My fingertips still on my cheek, the wet milky substance dripping down my jaw.
As if now speaking to herself, she goes on, “I am nauseas in my sickness of stolen futures.”
I watch her hair sway like a rope from a cinched ponytail. She leans over a rotted table, rummages through things I can’t see but can hear. A lot of paper, cardboard, glasses clinking, and finally she tugs out a bag. A plain white canvas type of bag, the kind the poorer students carry around the academy.

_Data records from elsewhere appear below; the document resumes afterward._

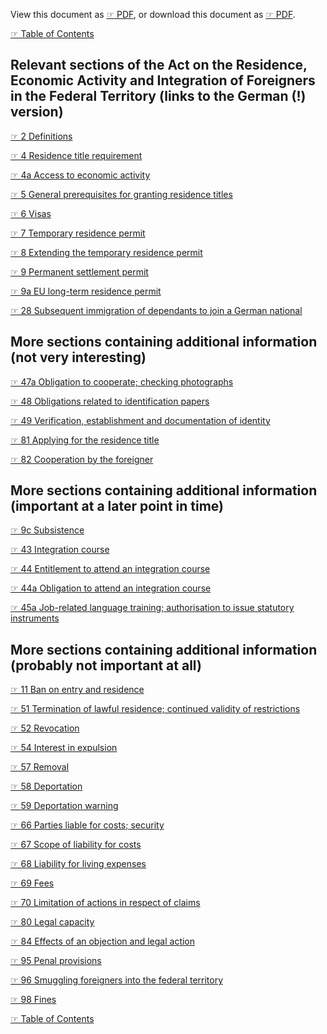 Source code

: 
View this document as [☞ PDF](https://github.com/deduke-men-a-selanna/angel_/blob/main/Residence-Act.pdf), or download this document as [☞ PDF](https://raw.githubusercontent.com/deduke-men-a-selanna/angel_/main/Residence-Act.pdf).

[☞ Table of Contents](https://github.com/deduke-men-a-selanna/angel_/blob/main/Readme.md)

**Relevant sections** of the Act on the Residence, Economic Activity and Integration of Foreigners in the Federal Territory (links to the German (!) version)
--

[☞ 2 Definitions](https://dejure.org/gesetze/AufenthG/2.html)

[☞ 4 Residence title requirement](https://dejure.org/gesetze/AufenthG/4.html)

[☞ 4a Access to economic activity](https://dejure.org/gesetze/AufenthG/4a.html)

[☞ 5 General prerequisites for granting residence titles](https://dejure.org/gesetze/AufenthG/5.html)

[☞ 6 Visas](https://dejure.org/gesetze/AufenthG/6.html)

[☞ 7 Temporary residence permit](https://dejure.org/gesetze/AufenthG/7.html)

[☞ 8 Extending the temporary residence permit](https://dejure.org/gesetze/AufenthG/8.html)

[☞ 9 Permanent settlement permit](https://dejure.org/gesetze/AufenthG/9.html)

[☞ 9a EU long-term residence permit](https://dejure.org/gesetze/AufenthG/9a.html)

[☞ 28 Subsequent immigration of dependants to join a German national](https://dejure.org/gesetze/AufenthG/28.html)

More sections containing additional information (not very interesting)
--

[☞ 47a Obligation to cooperate; checking photographs](https://dejure.org/gesetze/AufenthG/47a.html)

[☞ 48 Obligations related to identification papers](https://dejure.org/gesetze/AufenthG/48.html)

[☞ 49 Verification, establishment and documentation of identity](https://dejure.org/gesetze/AufenthG/49.html)

[☞ 81 Applying for the residence title](https://dejure.org/gesetze/AufenthG/81.html)

[☞ 82 Cooperation by the foreigner](https://dejure.org/gesetze/AufenthG/82.html)


More sections containing additional information (important at a later point in time)
--

[☞ 9c Subsistence](https://dejure.org/gesetze/AufenthG/9c.html)

[☞ 43 Integration course](https://dejure.org/gesetze/AufenthG/43.html)

[☞ 44 Entitlement to attend an integration course](https://dejure.org/gesetze/AufenthG/44.html)

[☞ 44a Obligation to attend an integration course](https://dejure.org/gesetze/AufenthG/44a.html)

[☞ 45a Job-related language training; authorisation to issue statutory instruments](https://dejure.org/gesetze/AufenthG/45a.html)


More sections containing additional information (probably not important at all)
--

[☞ 11 Ban on entry and residence](https://dejure.org/gesetze/AufenthG/11.html)

[☞ 51 Termination of lawful residence; continued validity of restrictions](https://dejure.org/gesetze/AufenthG/51.html)

[☞ 52 Revocation](https://dejure.org/gesetze/AufenthG/52.html)

[☞ 54 Interest in expulsion](https://dejure.org/gesetze/AufenthG/54.html)

[☞ 57 Removal](https://dejure.org/gesetze/AufenthG/57.html)

[☞ 58 Deportation](https://dejure.org/gesetze/AufenthG/58.html)

[☞ 59 Deportation warning](https://dejure.org/gesetze/AufenthG/59.html)

[☞ 66 Parties liable for costs; security](https://dejure.org/gesetze/AufenthG/66.html)

[☞ 67 Scope of liability for costs](https://dejure.org/gesetze/AufenthG/67.html)

[☞ 68 Liability for living expenses](https://dejure.org/gesetze/AufenthG/68.html)

[☞ 69 Fees](https://dejure.org/gesetze/AufenthG/69.html)

[☞ 70 Limitation of actions in respect of claims](https://dejure.org/gesetze/AufenthG/70.html)

[☞ 80 Legal capacity](https://dejure.org/gesetze/AufenthG/80.html)

[☞ 84 Effects of an objection and legal action](https://dejure.org/gesetze/AufenthG/84.html)

[☞ 95 Penal provisions](https://dejure.org/gesetze/AufenthG/95.html)

[☞ 96 Smuggling foreigners into the federal territory](https://dejure.org/gesetze/AufenthG/96.html)

[☞ 98 Fines](https://dejure.org/gesetze/AufenthG/98.html)

[☞ Table of Contents](https://github.com/deduke-men-a-selanna/angel_/blob/main/Readme.md)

I dip my fingers into the jar again, almost robotically, and rub more onto my face.
It’s a soothing sensation, but I don’t get to relish it, not before Serena is marching back to the medical cabinet.
“That’s just the way it is,” she says to herself, lips curling around her ivory teeth. “Don’t question it. Ignore all potential and talent we might have and live to serve the men who claim to love us.”
Her mouth purses and—she blows a raspberry.
My brows hike.
A gesture like that, crude and juvenile, from someone like Serena… it’s startling.
But her words are what should startle me.
Instead, they feel sort of distant. A rant that lashes around me but doesn’t quite touch me.
Because maybe I know, deep in that worming gut of misery and fear, that if I was accepted from the beginning, as a deadblood or with magic, then I wouldn’t be unhappy with the way things are.
I wouldn’t feel trapped.
Serena has that existence that I always wanted.
So how can she feel suffocated?
She gets to breathe.
She does not know what suffocation is.
The metal cabinet clangs, loud enough to strike my bones, and I cringe against it.
She muffles a curse under her breath, then tips some things into the canvas bag—but I can’t see what through the door.
I screw the lid back onto the jar. “What are you doing?”
Serena glances at me—then double takes. “Done with that?”
In three brisk steps, she’s on me, snatching the jar from my loose grip, and shoving it into the bag.
“I’m leaving,” she says, then kicks aside the cupboard door, revealing all the bandages and phials and syringes inside. “I’m taking what I might need. And you are coming with me.”
For a heartbeat, two, three, I am utterly still.
Then my lashes flutter over dazed, drying eyes, aching with bloodshot, and I watch her hand dart from box to box, stealing all sorts of supplies and shoving them into the canvas bag.